Suasana makin tidak kondusif karena Perdana Menteri Australia Tony Abbott menolak meminta maaf kepada Indonesia terkait aksi penyadapan terhadap Presiden Susilo Bambang Yudhoyono (SBY) dan sejumlah pejabat tinggi negara pada 2009 lalu. Presiden SBY pun menyesalkan sikap Australia tersebut.

Baca Juga :Sampaikan Pesan Pemilu Damai ke Nelayan yang Sedang Melaut

‘’Bapak Presiden mengikuti perkembangan terakhir di mana kami mendengar bahwa tidak ada permintaan maaf atau klarifikasi dari mereka (Australia, red). Presiden menyayangkan atas sikap PM Australia yang tidak meminta maaf atau memberi klarifikasi yang jelas mengenai hal ini,’’ ujar Juru Bicara Kepresidenan Julian Aldrin Pasha di Bina Graha, Kompleks Istana Kepresidenan, Selasa (19/11).

Julian melanjutkan, sejauh ini Pemerintah Indonesia telah menunjukkan reaksi keras menyikapi aksi penyadapan tersebut.

Di antaranya, pemerintah telah menarik Dubes RI di Australia dan telah mengirimkan nota protes terhadap Pemerintah Australia. Dengan

langkah-langkah tersebut, pemerintah berharap pihak Australia menunjukkan itikad baik untuk menangani persoalan ini.

‘’Yang jelas nota protes keras atas hal ini telah kita sampaikan melalui Menlu.
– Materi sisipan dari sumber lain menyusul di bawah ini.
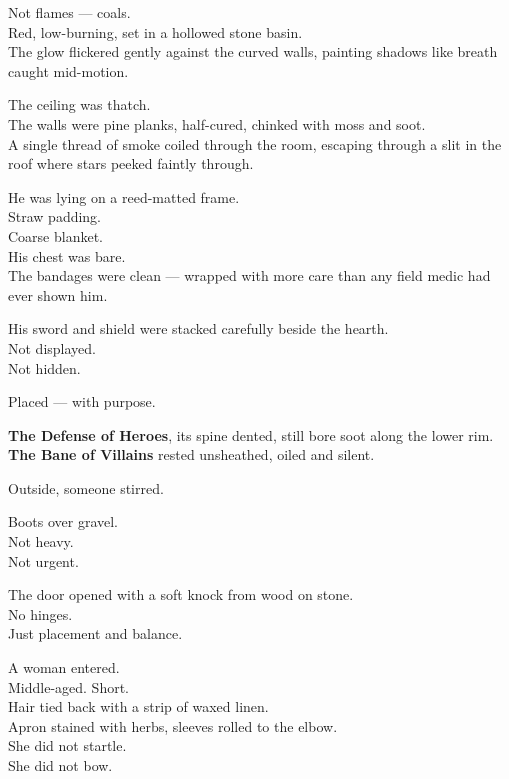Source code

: \documentclass[9pt]{article}
\begin{document}
Not flames — coals.\\
Red, low-burning, set in a hollowed stone basin.\\
The glow flickered gently against the curved walls, painting shadows like breath caught mid-motion.

The ceiling was thatch.\\
The walls were pine planks, half-cured, chinked with moss and soot.\\
A single thread of smoke coiled through the room, escaping through a slit in the roof where stars peeked faintly through.

He was lying on a reed-matted frame.\\
Straw padding.\\
Coarse blanket.\\
His chest was bare.\\
The bandages were clean — wrapped with more care than any field medic had ever shown him.

\vspace{1em}

His sword and shield were stacked carefully beside the hearth.\\
Not displayed.\\
Not hidden.

Placed — with purpose.

\textbf{The Defense of Heroes}, its spine dented, still bore soot along the lower rim.\\
\textbf{The Bane of Villains} rested unsheathed, oiled and silent.

\vspace{1em}

Outside, someone stirred.

Boots over gravel.\\
Not heavy.\\
Not urgent.

The door opened with a soft knock from wood on stone.\\
No hinges.\\
Just placement and balance.

A woman entered.\\
Middle-aged. Short.\\
Hair tied back with a strip of waxed linen.\\
Apron stained with herbs, sleeves rolled to the elbow.\\
She did not startle.\\
She did not bow.
\end{document}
Dan kami kira bahwa taruhan ini sangat besar bagi kedua negara, karena kita ingin bahwa kepentingan nasional kita di satu sisi dan kepentingan nasional mereka (Australia, red) di sisi lain dalam kerjasama strategis harusnya bisa didahulukan,’’ jelasnya.
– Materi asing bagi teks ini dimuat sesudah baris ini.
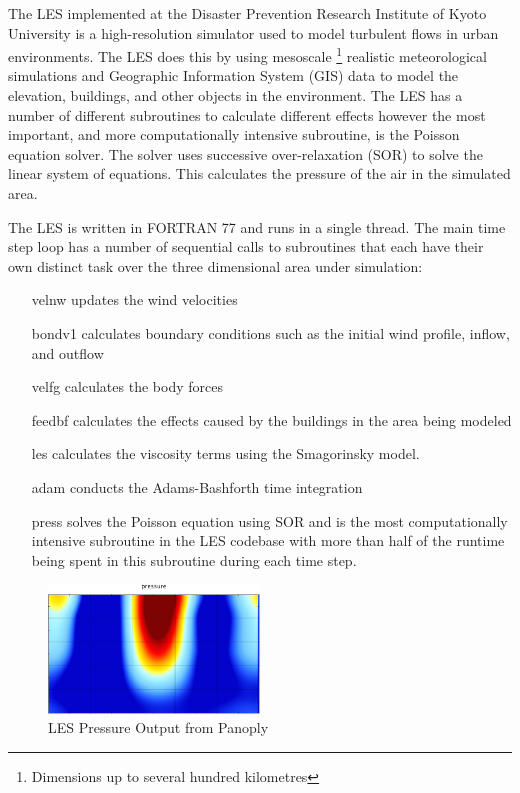 The LES implemented at the Disaster Prevention Research Institute of Kyoto
University is a high-resolution simulator used to model turbulent flows in urban
environments. The LES does this by using mesoscale \footnote{Dimensions up to
several hundred kilometres} realistic meteorological simulations and Geographic
Information System (GIS) data to model the elevation, buildings, and other
objects in the environment. The LES has a number of different subroutines to
calculate different effects however the most important, and more computationally
intensive subroutine, is the Poisson equation solver. The solver uses successive
over-relaxation (SOR) to solve the linear system of equations. This calculates
the pressure of the air in the simulated area.

The LES is written in FORTRAN 77 and runs in a single thread. The main time step
loop has a number of sequential calls to subroutines that each have their own
distinct task over the three dimensional area under simulation:

\begin{itemize}[noitemsep,nolistsep]

    \item[velnw] updates the wind velocities

    \item[bondv1] calculates boundary conditions such as the initial wind
    profile, inflow, and outflow

    \item[velfg] calculates the body forces

    \item[feedbf] calculates the effects caused by the buildings in the area
    being modeled

    \item[les] calculates the viscosity terms using the Smagorinsky model.

    \item[adam] conducts the Adams-Bashforth time integration

    \item[press] solves the Poisson equation using SOR and is the most
    computationally intensive subroutine in the LES codebase with more than half
    of the runtime being spent in this subroutine during each time step.

\end{itemize}

\begin{figure}
    \includegraphics[width=0.5\textwidth]{graphs/pressure_in_LES_output_p.png}
    \caption{LES Pressure Output from Panoply}
    \label{fig:lespressure}
\end{figure}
Namun, lanjut Julian, Pemerintah Indonesia masih menunggu penjelasan lebih lanjut dari pemerintah Australia. Pihaknya meyakini, sikap yang ditunjukkan pihak Australia saat ini, belum final.
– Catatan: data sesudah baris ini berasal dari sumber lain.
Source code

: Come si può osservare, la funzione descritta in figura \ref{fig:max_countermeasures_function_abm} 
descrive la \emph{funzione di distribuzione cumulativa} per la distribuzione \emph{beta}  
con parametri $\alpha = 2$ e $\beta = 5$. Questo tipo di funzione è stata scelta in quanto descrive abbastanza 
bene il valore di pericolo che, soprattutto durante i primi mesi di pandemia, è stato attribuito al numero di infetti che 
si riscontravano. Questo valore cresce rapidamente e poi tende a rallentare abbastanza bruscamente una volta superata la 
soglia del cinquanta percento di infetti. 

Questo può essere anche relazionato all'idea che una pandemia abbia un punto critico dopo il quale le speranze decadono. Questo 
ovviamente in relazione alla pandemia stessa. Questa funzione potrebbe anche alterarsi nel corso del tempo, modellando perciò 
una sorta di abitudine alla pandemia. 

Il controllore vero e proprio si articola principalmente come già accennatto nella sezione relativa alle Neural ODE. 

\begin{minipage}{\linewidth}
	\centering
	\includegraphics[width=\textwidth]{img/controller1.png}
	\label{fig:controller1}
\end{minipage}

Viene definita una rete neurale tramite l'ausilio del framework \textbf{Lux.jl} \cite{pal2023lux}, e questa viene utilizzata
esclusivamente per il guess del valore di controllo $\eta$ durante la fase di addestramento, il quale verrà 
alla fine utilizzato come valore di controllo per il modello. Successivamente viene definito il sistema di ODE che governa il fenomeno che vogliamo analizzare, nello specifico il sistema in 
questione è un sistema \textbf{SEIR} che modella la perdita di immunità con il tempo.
‘’Presiden masih menunggu langkah-langkah lebih lanjut. Kami tetap melihat bahwa perkembangan hari ini (kemarin, red) belum final dari sikap pemerintah Australia. Kita berharap perkembangan positif untuk penyelamatan lebih lanjut hubungan kedua negara,’’ lanjutnya.  

Meski begitu, Julian mengakui hubungan antara Presiden SBY dan PM Tony Abbott menjadi dingin, akibat aksi penyadapan tersebut. Ia menuturkan, hingga saat ini, belum ada komunikasi yang terjalin antara dua kepala pemerintahan tersebut.

‘’Yang saya ketahui belum (ada komunikasi), sampai saat ini belum. PM Australia maupun Preisden SBY belum melakukan kontak telepon sampai siang ini (kemarin siang, red),’’ tegasnya.

Sementara itu, Menlu Marty Natalegawa menuturkan pemerintah Indonesia akan melakukan sejumlah langkah untuk menegaskan protes keras terkait aksi penyadapan tersebut.

Namun, ia menegaskan, langkah-langkah yang dilakukan terus dievaluasi. Karena itu, Dubes RI untuk Australia dipanggil pulang untuk melakukan konsultasi.

‘’Kaya keran, satu-satu kita tutup keran, ini kita kurangi. Sekarang, dubes kita panggil, kami akan konsultasi. Kita terus men-downgrade hubungan Australia dengan kita, biar nanti pihak mereka (Australia, red) dengan kita yang ambil keputusan,’’ jelas Marty di Kompleks Istana Kepresidenan, kemarin.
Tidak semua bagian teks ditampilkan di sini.